I appear to be experiencing it too. I am trying to use an IPSEC VPN that uses UDP500 and UDP4500, but which has not worked since moving to a static IP address in December.

Is there any way to trace logs to identify if this is the PN Firewall? Or another separate issue?

If not fixed asap I will need to revert to a dynamic address - then possibly to a separate provider.

Additionally, is there a list of ports that this firewall blocks? For each settings Low / High?

Thanks for your post @keithdw

I'm really sorry to see you're having issues getting onto your VPN, because the broadband firewall's stuck in a high state.

I can try to force the firewall off, which would mean you'd have to rely on your router's and device's firewalls, because you wouldn't be able to configure the settings, due to the problem we're still working on getting to the bottom of. 

Let me know if you're happy for me to go ahead and I'll see what I can do. 

Full details of what the broadband firewall does can be found Here. In a high state, it blocks unauthorised incoming traffic, which will stop some things from working, like certain apps, VPN software or active FTP sessions. 

From 31st October 2022, I no longer have a regular presence here as I’ve moved on to a new role.

Anoush Mortazavi Plusnet

I'm happy to rely on my firewall, thank you...

is off, appropriate? or low? I don't recall what it was pre-static address, although i think it was probably off.

Thanks for getting back to me @keithdw 

What's interesting is that it appears your broadband firewall has been in a high state for a long time as far back as I can see and that's two years, because there's nothing (from what I can see) to suggest changes have been made in that time. 

This means that you'd have had a static IP previously, because when the broadband firewall is active, we automatically add a free static IP onto an account for as long as the firewall is active. This is just the way it works in our network. 

I believe the firewall should be turned off now.
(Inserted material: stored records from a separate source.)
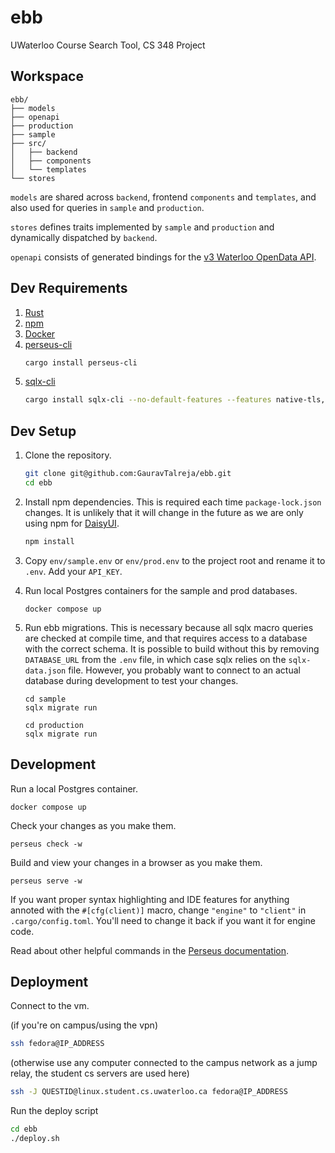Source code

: # ebb
UWaterloo Course Search Tool, CS 348 Project

## Workspace
    ebb/
    ├── models
    ├── openapi
    ├── production
    ├── sample
    ├── src/
    │   ├── backend
    │   ├── components
    │   └── templates
    └── stores

`models` are shared across `backend`, frontend `components` and `templates`, and also used for queries in `sample` and `production`.

`stores` defines traits implemented by `sample` and `production` and dynamically dispatched by ``backend``.


`openapi` consists of generated bindings for the [v3 Waterloo OpenData API](https://openapi.data.uwaterloo.ca/swagger/v1/swagger.json).

## Dev Requirements

1. [Rust](https://www.rust-lang.org/tools/install)
2. [npm](https://nodejs.org/en/download/package-manager)
3. [Docker](https://docs.docker.com/get-docker/)
4. [perseus-cli](https://crates.io/crates/perseus-cli)
    ```sh
    cargo install perseus-cli
    ```
5. [sqlx-cli](https://crates.io/crates/sqlx-cli)
    ```sh
    cargo install sqlx-cli --no-default-features --features native-tls,postgres
    ```

## Dev Setup

1. Clone the repository.
    ```sh
    git clone git@github.com:GauravTalreja/ebb.git
    cd ebb
    ```

2. Install npm dependencies. This is required each time  ``package-lock.json``  changes. It is unlikely that it will change in the future as we are only using npm for [DaisyUI](https://daisyui.com). 
    ```sh
    npm install
    ```
3. Copy ``env/sample.env`` or ``env/prod.env`` to the project root and rename it to ``.env``. Add your ``API_KEY``.
4. Run local Postgres containers for the sample and prod databases.
    ```
    docker compose up
    ```
5. Run ebb migrations. This is necessary because all sqlx macro queries are checked at compile time, and that requires access to a database with the correct schema. It is possible to build without this by removing ``DATABASE_URL`` from the ``.env`` file, in which case sqlx relies on the ``sqlx-data.json`` file. However, you probably want to connect to an actual database during development to test your changes.
    ```
    cd sample
    sqlx migrate run
    ```
    ```
    cd production
    sqlx migrate run
    ```

## Development

Run a local Postgres container.
```
docker compose up
```

Check your changes as you make them.

```
perseus check -w
```

Build and view your changes in a browser as you make them.

```
perseus serve -w
```

If you want proper syntax highlighting and IDE features for anything annoted with the ``#[cfg(client)]`` macro, change ``"engine"`` to ``"client"`` in ``.cargo/config.toml``. You'll need to change it back if you want it for engine code.

Read about other helpful commands in the [Perseus documentation](https://framesurge.sh/perseus/en-US/docs/0.4.x/first-app/dev-cycle).


## Deployment

Connect to the vm.

(if you're on campus/using the vpn)
```sh
ssh fedora@IP_ADDRESS
```
(otherwise use any computer connected to the campus network as a jump relay, the student cs servers are used here)
```sh
ssh -J QUESTID@linux.student.cs.uwaterloo.ca fedora@IP_ADDRESS
```
Run the deploy script

```sh
cd ebb
./deploy.sh
```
Could you try your VPN? 

From 31st October 2022, I no longer have a regular presence here as I’ve moved on to a new role.

Anoush Mortazavi Plusnet

Oh... i deliberately requested a Static in December because we're doing so much more work related things from home, obviously, and certain clients i need to access wanted static source addresses...

I didn't  take much notice prrior to then, though, but I did *think* I'd turned it off...
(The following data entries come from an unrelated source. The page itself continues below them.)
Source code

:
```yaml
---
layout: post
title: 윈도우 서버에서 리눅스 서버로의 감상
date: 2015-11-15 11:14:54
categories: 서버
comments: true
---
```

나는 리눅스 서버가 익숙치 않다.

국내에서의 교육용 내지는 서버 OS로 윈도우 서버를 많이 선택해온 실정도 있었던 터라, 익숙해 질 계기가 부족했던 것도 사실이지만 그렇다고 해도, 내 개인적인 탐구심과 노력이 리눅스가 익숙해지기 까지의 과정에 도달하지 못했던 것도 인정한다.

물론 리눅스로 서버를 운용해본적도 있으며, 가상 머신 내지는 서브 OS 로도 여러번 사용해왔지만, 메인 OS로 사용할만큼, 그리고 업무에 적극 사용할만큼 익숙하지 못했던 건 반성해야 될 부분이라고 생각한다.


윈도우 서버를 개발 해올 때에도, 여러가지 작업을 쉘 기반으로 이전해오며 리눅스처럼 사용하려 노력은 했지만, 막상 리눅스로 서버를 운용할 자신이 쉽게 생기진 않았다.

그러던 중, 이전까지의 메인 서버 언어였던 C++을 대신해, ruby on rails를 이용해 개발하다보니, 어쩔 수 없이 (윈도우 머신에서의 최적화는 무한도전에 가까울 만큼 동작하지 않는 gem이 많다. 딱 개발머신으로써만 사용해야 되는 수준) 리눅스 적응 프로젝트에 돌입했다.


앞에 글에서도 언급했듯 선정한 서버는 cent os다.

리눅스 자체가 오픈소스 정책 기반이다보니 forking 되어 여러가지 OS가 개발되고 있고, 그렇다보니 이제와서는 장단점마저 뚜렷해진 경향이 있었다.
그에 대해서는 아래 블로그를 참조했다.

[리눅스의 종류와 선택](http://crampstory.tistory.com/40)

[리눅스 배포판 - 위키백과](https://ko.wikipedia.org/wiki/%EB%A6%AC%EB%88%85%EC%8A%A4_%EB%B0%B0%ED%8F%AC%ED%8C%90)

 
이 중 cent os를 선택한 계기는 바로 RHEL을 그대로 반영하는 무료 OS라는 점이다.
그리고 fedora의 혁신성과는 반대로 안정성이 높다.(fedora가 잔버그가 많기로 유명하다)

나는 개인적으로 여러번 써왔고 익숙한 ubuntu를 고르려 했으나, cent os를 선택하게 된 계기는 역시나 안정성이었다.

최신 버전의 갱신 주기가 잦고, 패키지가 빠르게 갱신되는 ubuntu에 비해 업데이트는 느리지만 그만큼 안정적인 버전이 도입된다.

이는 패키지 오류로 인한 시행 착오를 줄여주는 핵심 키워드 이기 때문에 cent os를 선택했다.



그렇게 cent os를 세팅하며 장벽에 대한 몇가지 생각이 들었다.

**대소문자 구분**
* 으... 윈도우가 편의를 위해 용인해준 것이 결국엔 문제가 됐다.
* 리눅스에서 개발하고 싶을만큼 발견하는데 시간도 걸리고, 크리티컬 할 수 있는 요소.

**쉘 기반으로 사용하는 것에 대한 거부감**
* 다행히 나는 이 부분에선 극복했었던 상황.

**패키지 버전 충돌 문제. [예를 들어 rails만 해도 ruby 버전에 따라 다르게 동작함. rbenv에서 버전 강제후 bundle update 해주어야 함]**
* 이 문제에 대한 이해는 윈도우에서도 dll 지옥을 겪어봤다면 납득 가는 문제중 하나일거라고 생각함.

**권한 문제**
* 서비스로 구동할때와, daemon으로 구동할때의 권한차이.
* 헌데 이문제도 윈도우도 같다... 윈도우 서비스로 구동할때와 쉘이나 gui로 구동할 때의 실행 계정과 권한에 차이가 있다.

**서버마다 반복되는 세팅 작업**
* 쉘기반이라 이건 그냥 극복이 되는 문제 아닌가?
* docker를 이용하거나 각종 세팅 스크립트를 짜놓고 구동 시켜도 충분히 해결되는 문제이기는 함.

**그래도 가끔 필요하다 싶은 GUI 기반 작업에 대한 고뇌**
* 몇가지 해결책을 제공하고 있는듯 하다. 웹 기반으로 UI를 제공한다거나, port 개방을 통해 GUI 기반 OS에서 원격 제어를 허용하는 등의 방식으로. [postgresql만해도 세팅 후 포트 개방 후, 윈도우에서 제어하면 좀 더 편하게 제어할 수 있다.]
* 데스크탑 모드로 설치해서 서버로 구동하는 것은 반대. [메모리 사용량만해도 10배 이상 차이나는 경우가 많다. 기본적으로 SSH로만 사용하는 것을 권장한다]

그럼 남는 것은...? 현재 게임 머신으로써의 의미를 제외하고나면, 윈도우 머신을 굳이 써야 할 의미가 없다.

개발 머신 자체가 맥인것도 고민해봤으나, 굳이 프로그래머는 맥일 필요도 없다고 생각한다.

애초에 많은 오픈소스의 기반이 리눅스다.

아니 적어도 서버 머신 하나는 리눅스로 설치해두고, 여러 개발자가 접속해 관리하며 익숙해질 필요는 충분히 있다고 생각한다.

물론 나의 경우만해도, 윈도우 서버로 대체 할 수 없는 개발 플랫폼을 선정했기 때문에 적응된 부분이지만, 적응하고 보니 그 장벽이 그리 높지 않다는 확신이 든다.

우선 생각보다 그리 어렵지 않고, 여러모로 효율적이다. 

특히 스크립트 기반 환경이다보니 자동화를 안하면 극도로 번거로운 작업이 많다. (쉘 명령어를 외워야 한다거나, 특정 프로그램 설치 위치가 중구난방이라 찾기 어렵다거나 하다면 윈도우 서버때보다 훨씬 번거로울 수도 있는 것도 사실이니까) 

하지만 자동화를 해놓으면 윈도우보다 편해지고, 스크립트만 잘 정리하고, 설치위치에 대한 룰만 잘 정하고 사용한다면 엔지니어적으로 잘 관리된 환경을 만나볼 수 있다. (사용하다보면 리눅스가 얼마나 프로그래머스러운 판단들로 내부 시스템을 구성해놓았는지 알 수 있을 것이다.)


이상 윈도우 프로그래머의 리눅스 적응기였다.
Now you say this though, I question my memory!

Going to try it now, will come back shortly.

ta!

No change - unless I need to restart routers this end?

Whats also interesing is that if I had a static address, i wouldnt have needed to request one, and I wouldnt now be paying £5 extra for one... a problem for another day... i simply need this VPN to work.

The traffic is UDP, its an IPSec VPN, which is problematic at best to trace...!

---

@keithdw wrote:

Whats also interesing is that if I had a static address, i wouldnt have needed to request one, and I wouldnt now be paying £5 extra for one...

---

While correct, the free static IP we added would’ve been dependent on the broadband firewall being active, and that this being always the way the service works in our network, because it didn’t used to need a static IP. It’s just in the last couple of years through some changes. 

No worries though, aye I’d try rebooting your router.

Let me know how it goes.

It may sound like a silly suggestion but I know it is.a valid check. Trying to establish a VPN from a connection within the same network boundary (LAN) wil fail. Connection has to be made from an external source.   If you cannot test this then an option is to disconnect the device to link from off your network and tether it via your mobile running a hotspot - then try to link to your VPN server 

Also, sorry, Im just chatting to the network engineer responsible for this VPN.

He can see inbound requests from my IP on ports 500 and 4500, and he can see responses being sent. Phase1 is completing at his end, it then sends effectively an ACK, to start Phase2.

What i cannot see in the logs is those responses being received... so Phase2 is never starting, the 'Phase1 retransmit reaches maximum count and times out'.

@akrypzs thanks for the response... yes, I can do that... i havent yet had a chance to, but it is the next step to confirm my internal IT department haven't done something daft with a patch... it would *not* be the first time!!!!

No joy after a restart. I'm going to take my laptop out and try tehtering it... this 'feels' like it might be the device not the network.

That said, someone on another plusnet forum suggested the routing was different for static addresses - is it possible that there's some merit in that? Are you able to trace specific traffic?

Routing is slightly different between static IPs, but nothing I’d have thought that would cause an issue, compared to dynamic IPs which aren’t routed the same way.

If anything a static IP should work better than a dynamic for a VPN, in the sense that sometimes, we see issues where something’s blocking a dynamic IP, which is generally from the VPN side of things. 

We don’t have any special tools to trace specific traffic, but you could try running a traceroute to the endpoint.

My knowledge I admit of networking is limited, but if @bobpullen is around, he may be able to help.